(Material for the task)

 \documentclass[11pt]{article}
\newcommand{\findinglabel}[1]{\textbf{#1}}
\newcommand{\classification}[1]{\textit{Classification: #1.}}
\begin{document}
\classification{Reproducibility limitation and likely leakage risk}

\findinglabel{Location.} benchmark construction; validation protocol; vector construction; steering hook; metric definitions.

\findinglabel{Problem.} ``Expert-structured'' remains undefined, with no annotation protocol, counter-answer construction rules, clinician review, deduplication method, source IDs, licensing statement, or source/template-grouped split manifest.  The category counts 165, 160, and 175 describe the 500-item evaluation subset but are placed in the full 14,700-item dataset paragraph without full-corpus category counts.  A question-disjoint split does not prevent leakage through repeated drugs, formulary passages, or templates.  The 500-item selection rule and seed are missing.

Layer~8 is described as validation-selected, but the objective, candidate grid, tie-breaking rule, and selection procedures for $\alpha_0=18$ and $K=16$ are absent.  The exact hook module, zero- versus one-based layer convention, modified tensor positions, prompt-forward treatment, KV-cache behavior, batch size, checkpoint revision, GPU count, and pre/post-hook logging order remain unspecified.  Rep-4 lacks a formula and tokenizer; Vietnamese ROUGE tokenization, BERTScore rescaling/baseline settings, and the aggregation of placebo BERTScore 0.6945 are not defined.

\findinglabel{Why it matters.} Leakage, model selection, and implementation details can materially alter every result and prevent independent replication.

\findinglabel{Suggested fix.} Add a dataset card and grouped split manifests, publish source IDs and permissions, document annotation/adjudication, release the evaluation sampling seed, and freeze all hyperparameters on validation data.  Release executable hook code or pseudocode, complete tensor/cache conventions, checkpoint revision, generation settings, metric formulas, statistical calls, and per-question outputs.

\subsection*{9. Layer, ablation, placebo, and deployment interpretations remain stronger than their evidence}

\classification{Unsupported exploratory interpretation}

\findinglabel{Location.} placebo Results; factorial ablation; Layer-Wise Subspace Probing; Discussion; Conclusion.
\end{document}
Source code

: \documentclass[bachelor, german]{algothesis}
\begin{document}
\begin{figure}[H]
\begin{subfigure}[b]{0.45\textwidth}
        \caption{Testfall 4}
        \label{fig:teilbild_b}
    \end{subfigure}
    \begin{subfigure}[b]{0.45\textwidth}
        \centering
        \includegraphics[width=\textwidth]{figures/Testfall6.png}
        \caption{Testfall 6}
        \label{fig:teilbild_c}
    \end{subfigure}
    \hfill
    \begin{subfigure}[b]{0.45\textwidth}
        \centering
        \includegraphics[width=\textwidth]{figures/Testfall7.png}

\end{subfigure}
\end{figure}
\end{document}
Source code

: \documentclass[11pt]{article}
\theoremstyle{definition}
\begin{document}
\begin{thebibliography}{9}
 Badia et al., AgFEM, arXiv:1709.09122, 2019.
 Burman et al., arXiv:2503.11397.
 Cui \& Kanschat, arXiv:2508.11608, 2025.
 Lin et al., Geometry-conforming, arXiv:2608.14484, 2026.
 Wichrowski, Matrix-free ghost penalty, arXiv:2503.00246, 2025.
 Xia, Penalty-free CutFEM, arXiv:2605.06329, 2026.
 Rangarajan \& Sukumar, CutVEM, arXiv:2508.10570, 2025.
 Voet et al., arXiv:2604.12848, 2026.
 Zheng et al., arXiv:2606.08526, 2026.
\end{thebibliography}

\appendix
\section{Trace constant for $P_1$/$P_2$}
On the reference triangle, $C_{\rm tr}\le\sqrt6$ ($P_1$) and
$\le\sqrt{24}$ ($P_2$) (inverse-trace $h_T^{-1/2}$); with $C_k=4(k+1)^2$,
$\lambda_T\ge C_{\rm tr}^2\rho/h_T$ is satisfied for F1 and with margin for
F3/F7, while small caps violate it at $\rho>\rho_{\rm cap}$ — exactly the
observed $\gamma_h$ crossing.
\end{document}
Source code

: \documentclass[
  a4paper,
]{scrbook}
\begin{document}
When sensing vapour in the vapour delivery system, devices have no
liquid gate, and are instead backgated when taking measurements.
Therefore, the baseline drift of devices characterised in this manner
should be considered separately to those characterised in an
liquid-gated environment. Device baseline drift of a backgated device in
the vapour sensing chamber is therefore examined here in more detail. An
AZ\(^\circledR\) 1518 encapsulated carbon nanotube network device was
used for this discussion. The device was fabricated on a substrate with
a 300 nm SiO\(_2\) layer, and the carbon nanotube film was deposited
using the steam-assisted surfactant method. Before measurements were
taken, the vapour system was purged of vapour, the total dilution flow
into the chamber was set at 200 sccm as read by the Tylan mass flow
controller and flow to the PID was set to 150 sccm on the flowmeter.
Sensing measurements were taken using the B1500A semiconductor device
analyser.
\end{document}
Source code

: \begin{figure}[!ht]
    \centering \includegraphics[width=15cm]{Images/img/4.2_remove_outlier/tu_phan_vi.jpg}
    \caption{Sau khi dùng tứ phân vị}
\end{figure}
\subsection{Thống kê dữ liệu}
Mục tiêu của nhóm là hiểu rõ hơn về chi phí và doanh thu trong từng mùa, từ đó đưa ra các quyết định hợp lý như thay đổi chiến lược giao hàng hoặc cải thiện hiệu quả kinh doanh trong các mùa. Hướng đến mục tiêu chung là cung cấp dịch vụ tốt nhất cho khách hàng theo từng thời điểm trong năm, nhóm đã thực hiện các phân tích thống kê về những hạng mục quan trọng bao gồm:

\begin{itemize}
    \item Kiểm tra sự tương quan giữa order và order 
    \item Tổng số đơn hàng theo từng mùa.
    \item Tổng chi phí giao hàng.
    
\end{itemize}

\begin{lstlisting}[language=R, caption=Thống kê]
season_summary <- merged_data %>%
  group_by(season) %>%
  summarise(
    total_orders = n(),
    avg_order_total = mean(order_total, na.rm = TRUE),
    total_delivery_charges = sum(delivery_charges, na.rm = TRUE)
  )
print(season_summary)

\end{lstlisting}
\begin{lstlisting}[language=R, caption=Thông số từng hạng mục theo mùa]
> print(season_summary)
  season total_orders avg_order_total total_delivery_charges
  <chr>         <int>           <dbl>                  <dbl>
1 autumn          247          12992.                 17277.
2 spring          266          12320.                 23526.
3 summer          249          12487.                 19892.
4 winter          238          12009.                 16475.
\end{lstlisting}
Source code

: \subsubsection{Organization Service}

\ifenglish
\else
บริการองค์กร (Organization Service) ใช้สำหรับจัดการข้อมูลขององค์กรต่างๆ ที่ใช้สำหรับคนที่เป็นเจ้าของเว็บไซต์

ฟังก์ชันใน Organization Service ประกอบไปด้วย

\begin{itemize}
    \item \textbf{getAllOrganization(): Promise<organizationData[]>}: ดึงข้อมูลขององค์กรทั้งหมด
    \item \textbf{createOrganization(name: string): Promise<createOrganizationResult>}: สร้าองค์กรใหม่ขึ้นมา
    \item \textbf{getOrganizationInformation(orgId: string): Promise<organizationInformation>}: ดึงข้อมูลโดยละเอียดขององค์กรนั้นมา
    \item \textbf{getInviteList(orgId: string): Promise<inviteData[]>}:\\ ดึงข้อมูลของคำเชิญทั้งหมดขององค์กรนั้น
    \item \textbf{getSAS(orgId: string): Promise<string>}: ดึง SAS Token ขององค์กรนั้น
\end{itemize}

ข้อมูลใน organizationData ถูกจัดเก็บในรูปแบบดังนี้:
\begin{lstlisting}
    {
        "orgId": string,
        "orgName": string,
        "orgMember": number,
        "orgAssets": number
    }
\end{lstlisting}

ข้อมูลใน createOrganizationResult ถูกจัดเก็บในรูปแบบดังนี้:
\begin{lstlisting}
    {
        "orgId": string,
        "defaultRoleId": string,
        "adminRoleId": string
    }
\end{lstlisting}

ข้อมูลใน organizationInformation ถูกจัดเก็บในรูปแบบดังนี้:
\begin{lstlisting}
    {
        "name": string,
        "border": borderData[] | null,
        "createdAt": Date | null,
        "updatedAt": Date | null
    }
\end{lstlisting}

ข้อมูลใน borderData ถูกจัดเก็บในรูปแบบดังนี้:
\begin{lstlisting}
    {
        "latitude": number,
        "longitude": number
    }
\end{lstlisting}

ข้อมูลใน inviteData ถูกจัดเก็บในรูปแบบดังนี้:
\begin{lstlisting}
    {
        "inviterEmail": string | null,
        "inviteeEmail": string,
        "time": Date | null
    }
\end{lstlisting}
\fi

(End Material for the task)

_Assignment_
Would you please copy every line from the listing above that contains the word "backgated"?

_Answer to this problem_
liquid gate, and are instead backgated when taking measurements.
liquid-gated environment. Device baseline drift of a backgated device in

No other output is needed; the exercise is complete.